Updated 07 May 2020
You might have a Guaranteed Minimum Pension (GMP) only if you were a member of a defined benefit (final salary) public sector pension scheme between 1978 and 1997. Your GMP is the minimum amount of income that this workplace pension must provide you in retirement.
Members of defined benefit pension schemes between those dates were automatically removed from part of the state pension, known as the State Earnings Related Pension Scheme (SERPS). This was called being ‘contracted out of SERPS’. To ensure that these members did not lose out as a result, the government guaranteed them a minimum pension broadly equivalent to the amount they would have received if still in SERPS.
The GMP only applies to scheme members who were contracted out automatically by their pension scheme.
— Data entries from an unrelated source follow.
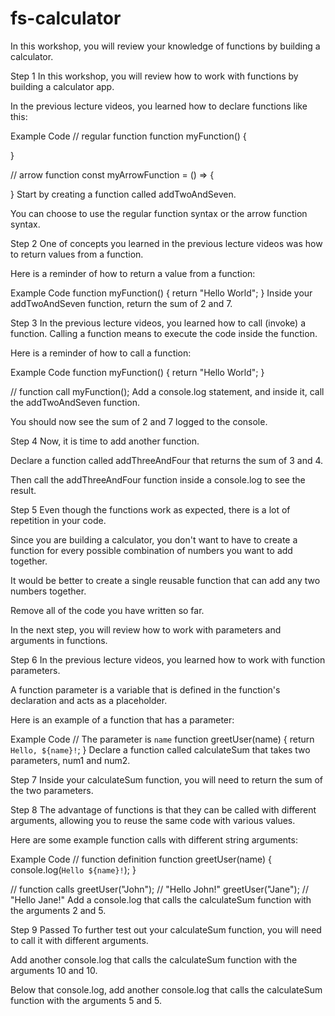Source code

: # fs-calculator

In this workshop, you will review your knowledge of functions by building a calculator.

Step 1
In this workshop, you will review how to work with functions by building a calculator app.

In the previous lecture videos, you learned how to declare functions like this:

Example Code
// regular function
function myFunction() {

}

// arrow function
const myArrowFunction = () => {

}
Start by creating a function called addTwoAndSeven.

You can choose to use the regular function syntax or the arrow function syntax.

Step 2
One of concepts you learned in the previous lecture videos was how to return values from a function.

Here is a reminder of how to return a value from a function:

Example Code
function myFunction() {
  return "Hello World";
}
Inside your addTwoAndSeven function, return the sum of 2 and 7.

Step 3
In the previous lecture videos, you learned how to call (invoke) a function. Calling a function means to execute the code inside the function.

Here is a reminder of how to call a function:

Example Code
function myFunction() {
  return "Hello World";
}

// function call
myFunction();
Add a console.log statement, and inside it, call the addTwoAndSeven function.

You should now see the sum of 2 and 7 logged to the console.

Step 4
Now, it is time to add another function.

Declare a function called addThreeAndFour that returns the sum of 3 and 4.

Then call the addThreeAndFour function inside a console.log to see the result.

Step 5
Even though the functions work as expected, there is a lot of repetition in your code.

Since you are building a calculator, you don't want to have to create a function for every possible combination of numbers you want to add together.

It would be better to create a single reusable function that can add any two numbers together.

Remove all of the code you have written so far.

In the next step, you will review how to work with parameters and arguments in functions.

Step 6
In the previous lecture videos, you learned how to work with function parameters.

A function parameter is a variable that is defined in the function's declaration and acts as a placeholder.

Here is an example of a function that has a parameter:

Example Code
// The parameter is `name`
function greetUser(name) {
  return `Hello, ${name}!`;
}
Declare a function called calculateSum that takes two parameters, num1 and num2.

Step 7
Inside your calculateSum function, you will need to return the sum of the two parameters.

Step 8
The advantage of functions is that they can be called with different arguments, allowing you to reuse the same code with various values.

Here are some example function calls with different string arguments:

Example Code
// function definition
function greetUser(name) {
  console.log(`Hello ${name}!`);
}

// function calls
greetUser("John"); // "Hello John!"
greetUser("Jane"); // "Hello Jane!"
Add a console.log that calls the calculateSum function with the arguments 2 and 5.

Step 9 Passed
To further test out your calculateSum function, you will need to call it with different arguments.

Add another console.log that calls the calculateSum function with the arguments 10 and 10.

Below that console.log, add another console.log that calls the calculateSum function with the arguments 5 and 5.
If you contracted out of SERPS via a defined contribution workplace or personal pension, you are not entitled to the GMP.
A contracted-out salary-related (COSR) scheme is a defined benefit schemes that contracted out of SERPS (later called the State Second Pension) before 2016. Note that not all COSR schemes offer a GMP, as this only applies to memberships between the dates of 1978 and 1997. However, between 1997 and 2016 a number of schemes still automatically contracted their members out of SERPS/the State Second Pension. From 1997 onwards, the GMP was replaced by the Reference Scheme Test.
The Reference Scheme Test was introduced from 1997 to ensure that the benefits provided by some workplace pensions met a certain recommended level. Generally it requires that a pension scheme must provide at least 1/80th of your earnings multiplied by your years of membership, with a spouse’s pension of half this level if you pre-decease your spouse. If the scheme passed the test, it was allowed to be contracted out.
If you qualify for a GMP, it will be paid from your 60th birthday if you are woman, or your 65th birthday if you are a man. In this respect it is not affected by increases in the state pension age.
GMP is always paid as an annuity, a guaranteed income for life. You do however have a choice of annuities, as you can choose the ‘open market option’ and shop around for the provider that offers the highest income. Your financial adviser will be able to explain your GMP annuity options.
Your GMP is worked out based on your level of NI contributions, the length of time you were in the pension scheme, and how much of this was pre-1988 and post-1988. It is best to ask your scheme exactly how much you will receive, as the calculation is not a simple one.
GMP can only be paid as an income via an annuity. If you want extra flexibility as to how to access the GMP portion of your retirement savings, then you will need to transfer it.
You can transfer a GMP to a personal pension schemes just like some defined benefit pensions. However, it will not always be the best course of action. For example, you will lose the guaranteed income and the death benefit features of your GMP should you choose to transfer out. You will need to consult a financial adviser if you are considering this option.